As a heat advisory for Middle Tennessee has been issued until Sunday at 7 p.m., Lipscomb Athletics assistant strength and conditioning coach Sean Johnson discussed the necessary precautions to take when exercising or working outside in extreme heat.
Johnson, who began working with Lipscomb Athletics the spring of 2016, said the most important thing to do when outside in extreme heat is to make sure to drink plenty of water throughout the day and to consume electrolytes during exercise.
Another precaution to take is to wear light-colored, loose-fitting clothing. For exercise specifically, moisture-wicking, quick-drying gear is best, such as Nike Dri-Fit, and wearing light-colored clothing will reflect the sun, rather than absorb it. Sunscreen is also essential for protecting one’s skin.
Johnson said the guidelines for Lipscomb sports teams vary, but he recommends checking the weather beforehand and planning to exercise or practice during a part of the day when the humidity is low.
“If we are going to train outside, it is best to do it early in the morning — 5:30 or 6 a.m. — before the sun gets too hot or late in the evening when the sun is going down,” Johnson said. “It’s kind of up to each coach as to when they want to practice, but they try to avoid the hottest parts of the day when they can.”
This week has been one of the hottest of the summer.
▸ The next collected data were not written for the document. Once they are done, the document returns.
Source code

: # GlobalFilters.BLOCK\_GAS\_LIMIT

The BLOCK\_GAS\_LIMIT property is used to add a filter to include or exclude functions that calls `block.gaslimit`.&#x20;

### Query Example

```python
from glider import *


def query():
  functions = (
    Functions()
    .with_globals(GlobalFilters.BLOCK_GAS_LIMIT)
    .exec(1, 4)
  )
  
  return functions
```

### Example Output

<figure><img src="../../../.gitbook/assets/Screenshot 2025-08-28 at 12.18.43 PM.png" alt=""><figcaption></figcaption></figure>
In addition to high humidity levels, the temperature reached 98 degrees in Nashville today. A 60% chance of rain is expected tomorrow, which will cool temperatures slightly, but the highs will stay in the 90s for the majority of the week.
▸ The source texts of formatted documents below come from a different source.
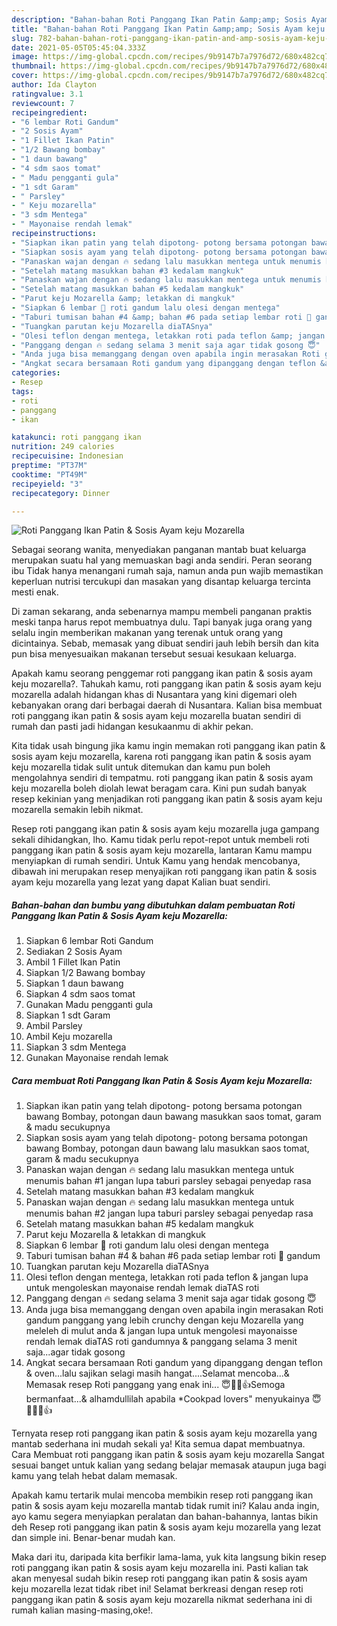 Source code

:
 ```yaml
---
description: "Bahan-bahan Roti Panggang Ikan Patin &amp;amp; Sosis Ayam keju Mozarella yang enak Untuk Jualan"
title: "Bahan-bahan Roti Panggang Ikan Patin &amp;amp; Sosis Ayam keju Mozarella yang enak Untuk Jualan"
slug: 782-bahan-bahan-roti-panggang-ikan-patin-and-amp-sosis-ayam-keju-mozarella-yang-enak-untuk-jualan
date: 2021-05-05T05:45:04.333Z
image: https://img-global.cpcdn.com/recipes/9b9147b7a7976d72/680x482cq70/roti-panggang-ikan-patin-sosis-ayam-keju-mozarella-foto-resep-utama.jpg
thumbnail: https://img-global.cpcdn.com/recipes/9b9147b7a7976d72/680x482cq70/roti-panggang-ikan-patin-sosis-ayam-keju-mozarella-foto-resep-utama.jpg
cover: https://img-global.cpcdn.com/recipes/9b9147b7a7976d72/680x482cq70/roti-panggang-ikan-patin-sosis-ayam-keju-mozarella-foto-resep-utama.jpg
author: Ida Clayton
ratingvalue: 3.1
reviewcount: 7
recipeingredient:
- "6 lembar Roti Gandum"
- "2 Sosis Ayam"
- "1 Fillet Ikan Patin"
- "1/2 Bawang bombay"
- "1 daun bawang"
- "4 sdm saos tomat"
- " Madu pengganti gula"
- "1 sdt Garam"
- " Parsley"
- " Keju mozarella"
- "3 sdm Mentega"
- " Mayonaise rendah lemak"
recipeinstructions:
- "Siapkan ikan patin yang telah dipotong- potong bersama potongan bawang Bombay, potongan daun bawang masukkan saos tomat, garam &amp; madu secukupnya"
- "Siapkan sosis ayam yang telah dipotong- potong bersama potongan bawang Bombay, potongan daun bawang lalu masukkan saos tomat, garam &amp; madu secukupnya"
- "Panaskan wajan dengan 🔥 sedang lalu masukkan mentega untuk menumis bahan #1 jangan lupa taburi parsley sebagai penyedap rasa"
- "Setelah matang masukkan bahan #3 kedalam mangkuk"
- "Panaskan wajan dengan 🔥 sedang lalu masukkan mentega untuk menumis bahan #2 jangan lupa taburi parsley sebagai penyedap rasa"
- "Setelah matang masukkan bahan #5 kedalam mangkuk"
- "Parut keju Mozarella &amp; letakkan di mangkuk"
- "Siapkan 6 lembar 🍞 roti gandum lalu olesi dengan mentega"
- "Taburi tumisan bahan #4 &amp; bahan #6 pada setiap lembar roti 🍞 gandum"
- "Tuangkan parutan keju Mozarella diaTASnya"
- "Olesi teflon dengan mentega, letakkan roti pada teflon &amp; jangan lupa untuk mengoleskan mayonaise rendah lemak diaTAS roti"
- "Panggang dengan 🔥 sedang selama 3 menit saja agar tidak gosong 😇"
- "Anda juga bisa memanggang dengan oven apabila ingin merasakan Roti gandum panggang yang lebih crunchy dengan keju Mozarella yang meleleh di mulut anda &amp; jangan lupa untuk mengolesi mayonaisse rendah lemak diaTAS roti gandumnya &amp; panggang selama 3 menit saja...agar tidak gosong"
- "Angkat secara bersamaan Roti gandum yang dipanggang dengan teflon &amp; oven...lalu sajikan selagi masih hangat....Selamat mencoba...&amp; Memasak resep Roti panggang yang enak ini... 😇🙏🏻👍Semoga bermanfaat...&amp; alhamdullilah apabila *Cookpad lovers&#34; menyukainya 😇🙏🏻💚👍"
categories:
- Resep
tags:
- roti
- panggang
- ikan

katakunci: roti panggang ikan 
nutrition: 249 calories
recipecuisine: Indonesian
preptime: "PT37M"
cooktime: "PT49M"
recipeyield: "3"
recipecategory: Dinner

---
```



![Roti Panggang Ikan Patin &amp; Sosis Ayam keju Mozarella](https://img-global.cpcdn.com/recipes/9b9147b7a7976d72/680x482cq70/roti-panggang-ikan-patin-sosis-ayam-keju-mozarella-foto-resep-utama.jpg)

Sebagai seorang wanita, menyediakan panganan mantab buat keluarga merupakan suatu hal yang memuaskan bagi anda sendiri. Peran seorang ibu Tidak hanya menangani rumah saja, namun anda pun wajib memastikan keperluan nutrisi tercukupi dan masakan yang disantap keluarga tercinta mesti enak.

Di zaman  sekarang, anda sebenarnya mampu membeli panganan praktis meski tanpa harus repot membuatnya dulu. Tapi banyak juga orang yang selalu ingin memberikan makanan yang terenak untuk orang yang dicintainya. Sebab, memasak yang dibuat sendiri jauh lebih bersih dan kita pun bisa menyesuaikan makanan tersebut sesuai kesukaan keluarga. 



Apakah kamu seorang penggemar roti panggang ikan patin &amp; sosis ayam keju mozarella?. Tahukah kamu, roti panggang ikan patin &amp; sosis ayam keju mozarella adalah hidangan khas di Nusantara yang kini digemari oleh kebanyakan orang dari berbagai daerah di Nusantara. Kalian bisa membuat roti panggang ikan patin &amp; sosis ayam keju mozarella buatan sendiri di rumah dan pasti jadi hidangan kesukaanmu di akhir pekan.

Kita tidak usah bingung jika kamu ingin memakan roti panggang ikan patin &amp; sosis ayam keju mozarella, karena roti panggang ikan patin &amp; sosis ayam keju mozarella tidak sulit untuk ditemukan dan kamu pun boleh mengolahnya sendiri di tempatmu. roti panggang ikan patin &amp; sosis ayam keju mozarella boleh diolah lewat beragam cara. Kini pun sudah banyak resep kekinian yang menjadikan roti panggang ikan patin &amp; sosis ayam keju mozarella semakin lebih nikmat.

Resep roti panggang ikan patin &amp; sosis ayam keju mozarella juga gampang sekali dihidangkan, lho. Kamu tidak perlu repot-repot untuk membeli roti panggang ikan patin &amp; sosis ayam keju mozarella, lantaran Kamu mampu menyiapkan di rumah sendiri. Untuk Kamu yang hendak mencobanya, dibawah ini merupakan resep menyajikan roti panggang ikan patin &amp; sosis ayam keju mozarella yang lezat yang dapat Kalian buat sendiri.

<!--inarticleads1-->

##### Bahan-bahan dan bumbu yang dibutuhkan dalam pembuatan Roti Panggang Ikan Patin &amp; Sosis Ayam keju Mozarella:

1. Siapkan 6 lembar Roti Gandum
1. Sediakan 2 Sosis Ayam
1. Ambil 1 Fillet Ikan Patin
1. Siapkan 1/2 Bawang bombay
1. Siapkan 1 daun bawang
1. Siapkan 4 sdm saos tomat
1. Gunakan  Madu pengganti gula
1. Siapkan 1 sdt Garam
1. Ambil  Parsley
1. Ambil  Keju mozarella
1. Siapkan 3 sdm Mentega
1. Gunakan  Mayonaise rendah lemak




<!--inarticleads2-->

##### Cara membuat Roti Panggang Ikan Patin &amp; Sosis Ayam keju Mozarella:

1. Siapkan ikan patin yang telah dipotong- potong bersama potongan bawang Bombay, potongan daun bawang masukkan saos tomat, garam &amp; madu secukupnya
1. Siapkan sosis ayam yang telah dipotong- potong bersama potongan bawang Bombay, potongan daun bawang lalu masukkan saos tomat, garam &amp; madu secukupnya
1. Panaskan wajan dengan 🔥 sedang lalu masukkan mentega untuk menumis bahan #1 jangan lupa taburi parsley sebagai penyedap rasa
1. Setelah matang masukkan bahan #3 kedalam mangkuk
1. Panaskan wajan dengan 🔥 sedang lalu masukkan mentega untuk menumis bahan #2 jangan lupa taburi parsley sebagai penyedap rasa
1. Setelah matang masukkan bahan #5 kedalam mangkuk
1. Parut keju Mozarella &amp; letakkan di mangkuk
1. Siapkan 6 lembar 🍞 roti gandum lalu olesi dengan mentega
1. Taburi tumisan bahan #4 &amp; bahan #6 pada setiap lembar roti 🍞 gandum
1. Tuangkan parutan keju Mozarella diaTASnya
1. Olesi teflon dengan mentega, letakkan roti pada teflon &amp; jangan lupa untuk mengoleskan mayonaise rendah lemak diaTAS roti
1. Panggang dengan 🔥 sedang selama 3 menit saja agar tidak gosong 😇
1. Anda juga bisa memanggang dengan oven apabila ingin merasakan Roti gandum panggang yang lebih crunchy dengan keju Mozarella yang meleleh di mulut anda &amp; jangan lupa untuk mengolesi mayonaisse rendah lemak diaTAS roti gandumnya &amp; panggang selama 3 menit saja...agar tidak gosong
1. Angkat secara bersamaan Roti gandum yang dipanggang dengan teflon &amp; oven...lalu sajikan selagi masih hangat....Selamat mencoba...&amp; Memasak resep Roti panggang yang enak ini... 😇🙏🏻👍Semoga bermanfaat...&amp; alhamdullilah apabila *Cookpad lovers&#34; menyukainya 😇🙏🏻💚👍




Ternyata resep roti panggang ikan patin &amp; sosis ayam keju mozarella yang mantab sederhana ini mudah sekali ya! Kita semua dapat membuatnya. Cara Membuat roti panggang ikan patin &amp; sosis ayam keju mozarella Sangat sesuai banget untuk kalian yang sedang belajar memasak ataupun juga bagi kamu yang telah hebat dalam memasak.

Apakah kamu tertarik mulai mencoba membikin resep roti panggang ikan patin &amp; sosis ayam keju mozarella mantab tidak rumit ini? Kalau anda ingin, ayo kamu segera menyiapkan peralatan dan bahan-bahannya, lantas bikin deh Resep roti panggang ikan patin &amp; sosis ayam keju mozarella yang lezat dan simple ini. Benar-benar mudah kan. 

Maka dari itu, daripada kita berfikir lama-lama, yuk kita langsung bikin resep roti panggang ikan patin &amp; sosis ayam keju mozarella ini. Pasti kalian tak akan menyesal sudah bikin resep roti panggang ikan patin &amp; sosis ayam keju mozarella lezat tidak ribet ini! Selamat berkreasi dengan resep roti panggang ikan patin &amp; sosis ayam keju mozarella nikmat sederhana ini di rumah kalian masing-masing,oke!.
“A good rule of thumb is to avoid the hottest part of the day, and if there is a heat advisory for the day, I would avoid training outside,” Johnson said. “If you work outside, find shade and take frequent breaks, and, again, drink plenty of water and electrolytes throughout the day.”
Johnson noted that taking precautions when exercising or working in extreme heat is incredibly important, yet it is also necessary to remember to cool down properly afterwards to avoid heat-related illnesses as well.
“Anytime you exercise, it’s recommended to get our heart rate back down below 120 beats per minute before you stop completely,” Johnson said. “This can be done usually by walking three to five minutes before stopping your exercise session. If this is done in the heat, it might take longer for your heart rate to come back down, depending on how well of shape you’re in. An easy way to check your heart rate is to find your pulse and count the beats for 15 seconds and multiply by four.”